Everyone can participate; all forms of communication are accepted; all submitted material will be exhibited
Who cares about the 1960s art scene in Århus, Denmark’s second-largest city? Not many, apparently. Århus Rapport 1961–1969,1 a small anthology that documents an astonishing amount of experimental artistic activities, collated and published by the artists themselves in 1969, is yet to be fully historicised.2 ‘Aarhus Rapport – Avantgarde as Network (or, the Politics of the Ultralocal)’, the current exhibition at Kunsthal Aarhus, however, begins to address this omission, taking the book as a point of departure.3 A move that is long overdue, perhaps, considering that what is now called Kunsthal Aarhus was founded on the initiative of Århus Kunstforening af 1847, the art association that published the book. Even more so when you consider the trajectory of self organisation and documentation that the ‘report’ bears witness to: the numerous happenings, actions, environments, poetry readings, new music, exhibitions, interventions and sculptures in public space that took place across the city of Århus during the 1960s. Edited by Kristen Bjørnkjær together with artists Mogens Gissel and William Louis Sørensen, Århus Rapport highlights these ventures and the artists who were bringing new art forms to what was then the largest town in provincial Denmark. The invitation, reproduced in the book, to take part in ‘Actions, exhibition, performance, agitation etc.’, an exhibition organised by Young Art at Århus Kunstbygning in 1969, for example, reads: ‘Everyone can participate; all forms of communication are accepted; all submitted material will be exhibited’.4 Such events, propelled by the arrival of a few artists with connections to elsewhere, saw visits from national as well as international artists – such as Fluxus artist Takehisa Kosugi in 1967 and George Brecht in 1968. In other words, the Århusgarde, as they called themselves, a group of Danish and predominantly male artists (only one woman, artist Kirsten Justesen, is represented in the book), brought about an avant-garde moment in late 1960s Århus. This, the exhibition argues, was because they were plugged into artistic networks.

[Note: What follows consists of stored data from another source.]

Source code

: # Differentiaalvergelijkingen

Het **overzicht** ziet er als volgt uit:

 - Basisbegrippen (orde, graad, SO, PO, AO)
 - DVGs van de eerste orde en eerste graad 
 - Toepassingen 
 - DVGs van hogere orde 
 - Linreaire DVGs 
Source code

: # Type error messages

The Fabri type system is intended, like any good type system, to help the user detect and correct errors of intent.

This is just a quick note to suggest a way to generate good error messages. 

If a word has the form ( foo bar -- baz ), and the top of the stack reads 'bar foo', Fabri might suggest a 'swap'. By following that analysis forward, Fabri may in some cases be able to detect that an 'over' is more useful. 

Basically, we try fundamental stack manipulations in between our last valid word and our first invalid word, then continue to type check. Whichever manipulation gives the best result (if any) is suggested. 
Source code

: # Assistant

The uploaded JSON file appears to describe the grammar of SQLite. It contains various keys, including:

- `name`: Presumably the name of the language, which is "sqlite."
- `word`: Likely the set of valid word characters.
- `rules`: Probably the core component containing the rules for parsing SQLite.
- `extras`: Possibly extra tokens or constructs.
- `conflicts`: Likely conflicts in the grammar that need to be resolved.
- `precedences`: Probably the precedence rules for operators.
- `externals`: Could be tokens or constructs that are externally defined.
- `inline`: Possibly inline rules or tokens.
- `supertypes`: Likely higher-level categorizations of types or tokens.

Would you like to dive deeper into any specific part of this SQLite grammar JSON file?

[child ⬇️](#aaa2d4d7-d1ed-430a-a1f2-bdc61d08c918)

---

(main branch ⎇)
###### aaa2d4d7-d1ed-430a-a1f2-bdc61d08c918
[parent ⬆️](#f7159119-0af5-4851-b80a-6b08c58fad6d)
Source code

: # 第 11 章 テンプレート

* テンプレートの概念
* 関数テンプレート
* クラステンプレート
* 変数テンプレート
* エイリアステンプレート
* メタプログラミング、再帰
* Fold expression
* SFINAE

‘Aarhus Rapport – Avantgarde as Network’ also draws on the artists’ collaborative and self-organised manner of working as a methodology for exhibition-making. The show is the result of a research project initiated by the Kunsthal’s artistic director, Joasia Krysa, and Lars Bang Larsen, who invited curators, artists, academics and an independent publisher to form a curatorial collective to investigate and reinterpret the original material found in Århus Rapport. These in turn invited other participants and collaborators to be involved in the project. Thus almost every room in the 1,000-square-metre exhibition space of the Kunsthal has a curator responsible for it, and each curator has their own list of artists and collaborators, giving the sense that the Kunsthal has allowed the project to grow and unfold on its own; to become self-organised.5 This lapse in institutional control makes for an uneven exhibition narrative, but one that, perhaps despite itself, reveals continuities and discontinuities between past and present concerns.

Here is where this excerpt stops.